# Model Evaluation

This notebook includes the steps and code required to perform quantitative evaluations of the different models fine-tuned under this project. It includes the flow from loading the models, to generating summaries using them, to saving their summaries and to calculating quantitative metrics of their performances. These metrics include ROUGE-1, ROUGE-2, ROUGE-L, BLEU, Average Precision, Average Recall and Average F1.

At one single time, this notebook only includes the flow for the evaluation of a single model. So when different models were evaluated, the models were first loaded through this same notebook and evaluated accordingly. Therefore, the flow is setup in a way that allows it to be applied to all the different models this project investigates.

In [1]:
# Installing required packages
!pip install datasets transformers sentencepiece accelerate -U tensorflow --upgrade torch torchvision peft nltk rouge_score arabert evaluate bert-score > /dev/null 2>&1

In [2]:
# Loading packages
import random
from rouge_score import rouge_scorer
import torch
from torch.utils.data import DataLoader
from tqdm import tqdm
from datasets import load_dataset, Dataset, DatasetDict, concatenate_datasets
from peft import LoraConfig, TaskType, get_peft_model, PeftModel
from transformers import (
    AutoModelForSeq2SeqLM,
    AutoTokenizer,
    default_data_collator,
    MT5Tokenizer,
)
from nltk.translate.bleu_score import corpus_bleu
from nltk.translate.bleu_score import SmoothingFunction
from google.colab import drive
from bert_score import score

In [3]:
# Mouting Google Drive to the current Colab session for accessing files stored in the Drive
drive.mount('/content/drive')

Mounted at /content/drive


In [4]:
# Path to all the models and datasets
folder_path = '/content/drive/My Drive/CPSC_490_Data/'

In [5]:
# Loading the mT5 tokenizer
tokenizer = MT5Tokenizer.from_pretrained('google/mt5-small')

tokenizer_config.json:   0%|          | 0.00/82.0 [00:00<?, ?B/s]

spiece.model:   0%|          | 0.00/4.31M [00:00<?, ?B/s]

special_tokens_map.json:   0%|          | 0.00/99.0 [00:00<?, ?B/s]

config.json:   0%|          | 0.00/553 [00:00<?, ?B/s]

You are using the default legacy behaviour of the <class 'transformers.models.t5.tokenization_t5.T5Tokenizer'>. This is expected, and simply means that the `legacy` (previous) behavior will be used so nothing changes for you.

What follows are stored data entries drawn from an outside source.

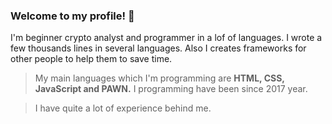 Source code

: ### Welcome to my profile! 👋
I'm beginner crypto analyst and programmer in a lof of languages. I wrote a few thousands lines in several languages. Also I creates frameworks for other people to help them to save time.
> My main languages which I'm programming are **HTML, CSS, JavaScript and PAWN.** I programming have been since 2017 year.

> I have quite a lot of experience behind me.  
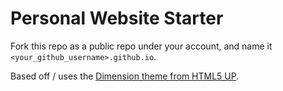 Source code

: Personal Website Starter
========================

Fork this repo as a public repo under your account, and name it `<your_github_username>.github.io`.

Based off / uses the [Dimension theme from HTML5 UP](https://html5up.net/dimension).
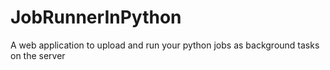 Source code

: # JobRunnerInPython
A web application to upload and run your python jobs as background tasks on the server
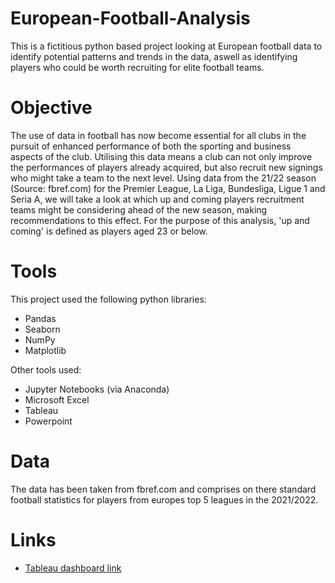 # European-Football-Analysis
This is a fictitious python based project looking at European football data to identify potential patterns and trends in the data, aswell as identifying players who could be worth recruiting for elite football teams.
# Objective
The use of data in football has now become essential for all clubs in the pursuit of enhanced performance of both the sporting and business aspects of the club. Utilising this data means a club can not only improve the performances of players already acquired, but also recruit new signings who might take a team to the next level. Using data from the 21/22 season (Source: fbref.com) for the Premier League, La Liga, Bundesliga, Ligue 1 and Seria A, we will take a look at which up and coming players recruitment teams might be considering ahead of the new season, making recommendations to this effect. For the purpose of this analysis, 'up and coming' is defined as players aged 23 or below.
# Tools
This project used the following python libraries:
- Pandas
- Seaborn
- NumPy
- Matplotlib

Other tools used:
- Jupyter Notebooks (via Anaconda)
- Microsoft Excel
- Tableau
- Powerpoint
# Data
The data has been taken from fbref.com and comprises on there standard football statistics for players from europes top 5 leagues in the 2021/2022.
# Links
- [Tableau dashboard link](https://public.tableau.com/app/profile/thomas.shaw/viz/EuropeanU23FootballAnalysis/EuropeanU23FootballAnalysis)

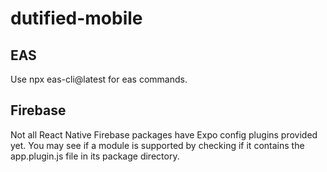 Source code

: # dutified-mobile

## EAS

Use npx eas-cli@latest for eas commands.

## Firebase

Not all React Native Firebase packages have Expo config plugins provided yet. You may see if a module is supported by checking if it contains the app.plugin.js file in its package directory.

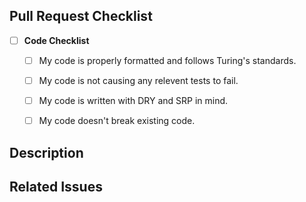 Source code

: ## Pull Request Checklist

- [ ] **Code Checklist**
  - [ ] My code is properly formatted and follows Turing's standards.
  - [ ] My code is not causing any relevent tests to fail.
  - [ ] My code is written with DRY and SRP in mind.
  - [ ] My code doesn't break existing code.


## Description

<!-- Briefly describe your changes and the problem or feature they address. -->

## Related Issues

<!-- Reference any related issues or bugs this PR addresses. Use keywords like "Fixes", "Resolves", or "Closes". For example: "Fixes #123". -->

If you want to use the new behaviour, set `legacy=False`. This should only be set if you understand what it means, and thouroughly read the reason why this was added as explained in https://github.com/huggingface/transformers/pull/24565


In [6]:
# Setting the device
device = torch.device("cuda" if torch.cuda.is_available() else "cpu")

In [7]:
# Loading a model and its PEFT components and moving it to the current device
model = AutoModelForSeq2SeqLM.from_pretrained(folder_path + "Improved_Amharic_FT_2")
model = PeftModel.from_pretrained(model, folder_path + "Improved_Amharic_FT_2")
model.to(device)

# Printing the number of trainable parameters of the model
model.print_trainable_parameters() # Should be 0% trainable, since it is in evaluation mode

pytorch_model.bin:   0%|          | 0.00/1.20G [00:00<?, ?B/s]

generation_config.json:   0%|          | 0.00/147 [00:00<?, ?B/s]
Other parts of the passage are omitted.